====== Input data ======

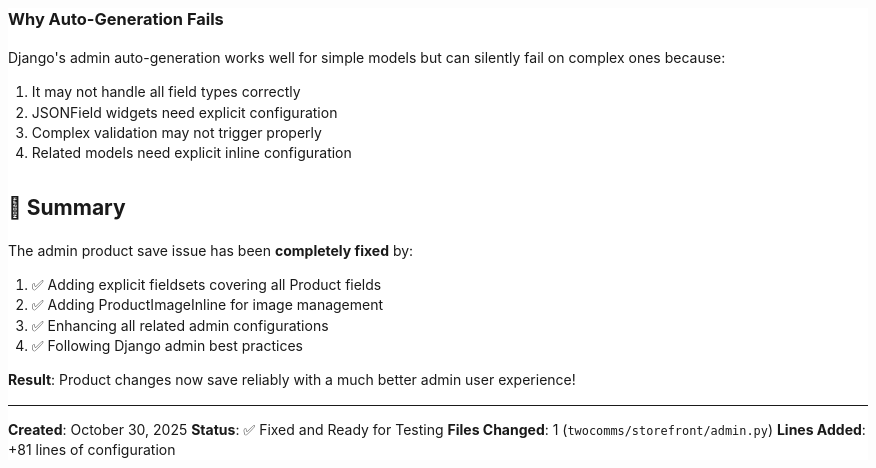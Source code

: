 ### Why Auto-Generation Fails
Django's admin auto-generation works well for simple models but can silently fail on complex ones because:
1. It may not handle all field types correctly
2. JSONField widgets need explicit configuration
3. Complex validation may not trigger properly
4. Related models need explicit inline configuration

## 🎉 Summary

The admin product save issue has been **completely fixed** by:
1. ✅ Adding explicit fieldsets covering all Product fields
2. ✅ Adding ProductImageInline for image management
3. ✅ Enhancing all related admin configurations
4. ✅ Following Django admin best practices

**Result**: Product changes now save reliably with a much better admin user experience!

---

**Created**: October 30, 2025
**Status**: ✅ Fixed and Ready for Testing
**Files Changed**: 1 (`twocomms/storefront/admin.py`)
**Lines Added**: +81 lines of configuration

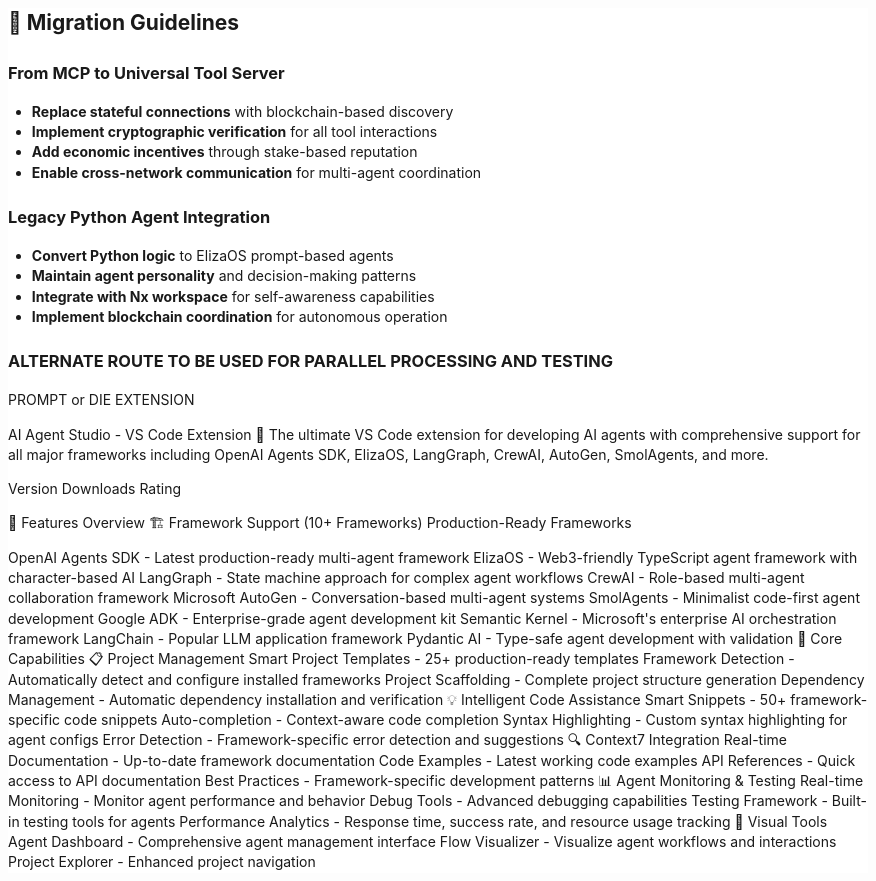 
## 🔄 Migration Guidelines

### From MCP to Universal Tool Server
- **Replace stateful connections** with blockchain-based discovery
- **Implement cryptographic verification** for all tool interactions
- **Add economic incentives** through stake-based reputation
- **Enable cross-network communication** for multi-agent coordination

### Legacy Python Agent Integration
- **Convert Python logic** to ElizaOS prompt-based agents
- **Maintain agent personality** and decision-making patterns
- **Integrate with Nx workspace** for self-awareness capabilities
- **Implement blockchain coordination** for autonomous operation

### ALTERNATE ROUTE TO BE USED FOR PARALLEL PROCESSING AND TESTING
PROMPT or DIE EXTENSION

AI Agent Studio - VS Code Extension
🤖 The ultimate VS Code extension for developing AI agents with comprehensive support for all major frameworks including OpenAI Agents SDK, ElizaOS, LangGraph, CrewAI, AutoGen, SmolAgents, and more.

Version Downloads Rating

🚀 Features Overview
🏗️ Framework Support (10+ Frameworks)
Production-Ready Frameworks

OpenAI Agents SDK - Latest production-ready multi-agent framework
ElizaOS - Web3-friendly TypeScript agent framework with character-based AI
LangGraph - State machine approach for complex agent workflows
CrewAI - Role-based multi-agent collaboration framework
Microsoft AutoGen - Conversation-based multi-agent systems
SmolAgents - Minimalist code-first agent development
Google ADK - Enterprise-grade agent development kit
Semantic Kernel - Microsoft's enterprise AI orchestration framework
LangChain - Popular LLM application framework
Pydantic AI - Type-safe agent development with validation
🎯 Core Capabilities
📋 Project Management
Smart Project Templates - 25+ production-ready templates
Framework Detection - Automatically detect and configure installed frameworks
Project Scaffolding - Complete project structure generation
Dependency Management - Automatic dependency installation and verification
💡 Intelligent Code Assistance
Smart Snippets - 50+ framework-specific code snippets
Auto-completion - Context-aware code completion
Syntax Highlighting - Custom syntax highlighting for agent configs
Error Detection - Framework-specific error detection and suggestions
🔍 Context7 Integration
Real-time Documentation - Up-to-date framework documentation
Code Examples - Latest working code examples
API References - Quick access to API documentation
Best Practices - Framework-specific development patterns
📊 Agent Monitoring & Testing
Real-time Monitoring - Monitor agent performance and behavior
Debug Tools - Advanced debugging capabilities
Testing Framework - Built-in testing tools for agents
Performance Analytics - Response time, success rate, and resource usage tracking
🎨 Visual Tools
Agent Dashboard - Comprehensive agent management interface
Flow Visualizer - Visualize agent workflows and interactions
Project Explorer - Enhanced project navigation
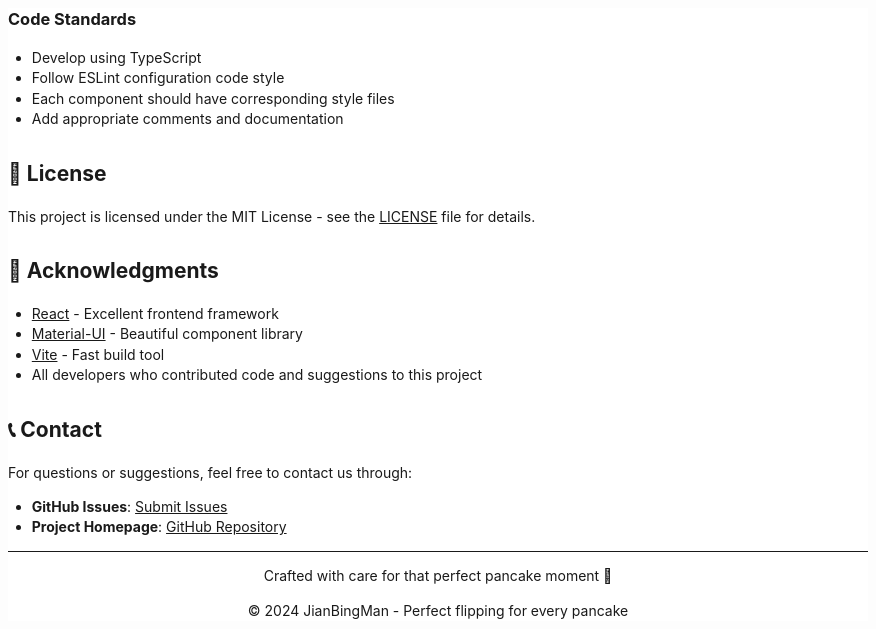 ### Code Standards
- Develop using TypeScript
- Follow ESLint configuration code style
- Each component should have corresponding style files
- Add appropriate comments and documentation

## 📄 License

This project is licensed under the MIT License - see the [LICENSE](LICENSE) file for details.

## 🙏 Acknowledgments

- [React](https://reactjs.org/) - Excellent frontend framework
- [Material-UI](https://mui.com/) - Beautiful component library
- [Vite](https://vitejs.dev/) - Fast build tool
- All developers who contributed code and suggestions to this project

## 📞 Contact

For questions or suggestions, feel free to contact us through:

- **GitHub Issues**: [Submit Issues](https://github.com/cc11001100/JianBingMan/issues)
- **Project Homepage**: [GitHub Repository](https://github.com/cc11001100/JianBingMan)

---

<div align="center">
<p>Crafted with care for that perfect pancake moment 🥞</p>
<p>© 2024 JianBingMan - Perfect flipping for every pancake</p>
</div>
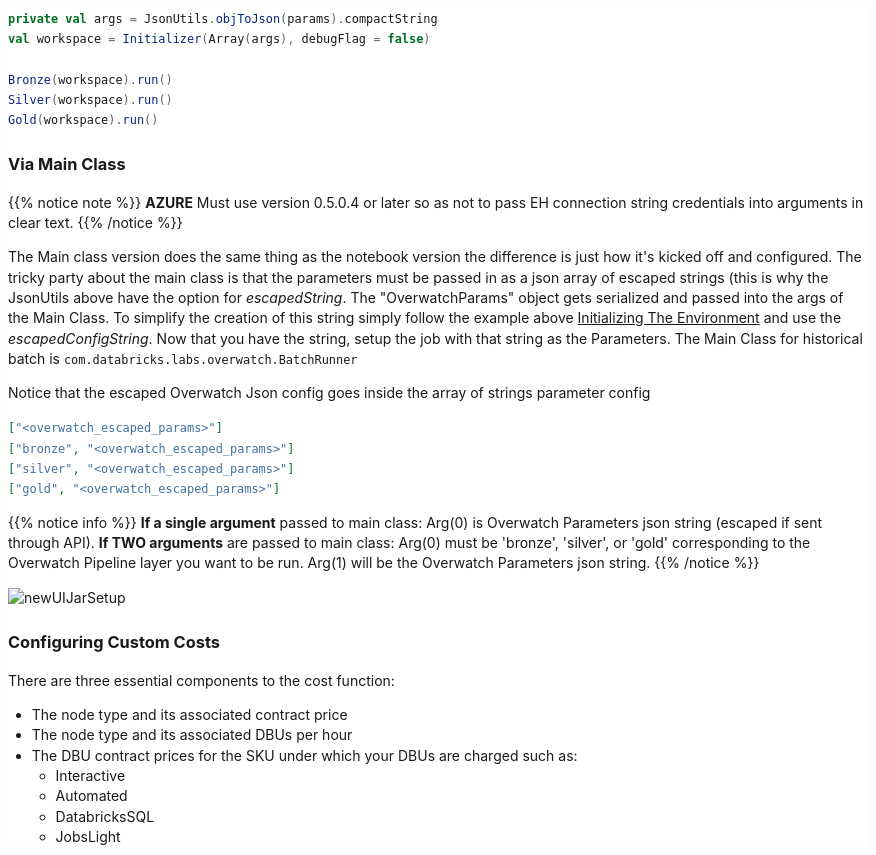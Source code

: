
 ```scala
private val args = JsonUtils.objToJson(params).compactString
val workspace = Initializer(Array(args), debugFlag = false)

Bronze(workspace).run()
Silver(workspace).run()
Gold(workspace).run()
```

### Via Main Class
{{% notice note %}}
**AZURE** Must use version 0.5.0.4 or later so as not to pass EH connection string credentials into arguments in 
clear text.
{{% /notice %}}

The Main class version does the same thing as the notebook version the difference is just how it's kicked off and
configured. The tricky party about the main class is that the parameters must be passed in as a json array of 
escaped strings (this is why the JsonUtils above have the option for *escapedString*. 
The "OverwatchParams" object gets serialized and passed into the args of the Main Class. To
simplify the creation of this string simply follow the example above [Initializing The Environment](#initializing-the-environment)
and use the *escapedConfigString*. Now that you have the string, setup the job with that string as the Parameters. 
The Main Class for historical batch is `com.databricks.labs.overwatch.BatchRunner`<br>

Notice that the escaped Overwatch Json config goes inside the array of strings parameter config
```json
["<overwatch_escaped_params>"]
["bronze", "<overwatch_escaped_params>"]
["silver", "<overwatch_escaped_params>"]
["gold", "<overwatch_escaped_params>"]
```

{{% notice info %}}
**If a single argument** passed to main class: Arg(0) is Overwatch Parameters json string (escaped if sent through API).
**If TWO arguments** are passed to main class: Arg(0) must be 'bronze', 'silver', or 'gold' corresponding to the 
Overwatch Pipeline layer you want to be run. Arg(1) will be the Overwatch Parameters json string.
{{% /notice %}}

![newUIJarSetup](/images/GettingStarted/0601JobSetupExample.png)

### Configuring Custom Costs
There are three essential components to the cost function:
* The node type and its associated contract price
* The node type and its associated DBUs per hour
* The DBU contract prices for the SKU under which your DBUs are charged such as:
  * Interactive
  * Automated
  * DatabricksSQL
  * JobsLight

======

- Task directions:
Leave out every line before the one containing "There are three". Transcribe that line and all lines after it through the end of the data above, exactly.

- Problem solution:
There are three essential components to the cost function:
* The node type and its associated contract price
* The node type and its associated DBUs per hour
* The DBU contract prices for the SKU under which your DBUs are charged such as:
  * Interactive
  * Automated
  * DatabricksSQL
  * JobsLight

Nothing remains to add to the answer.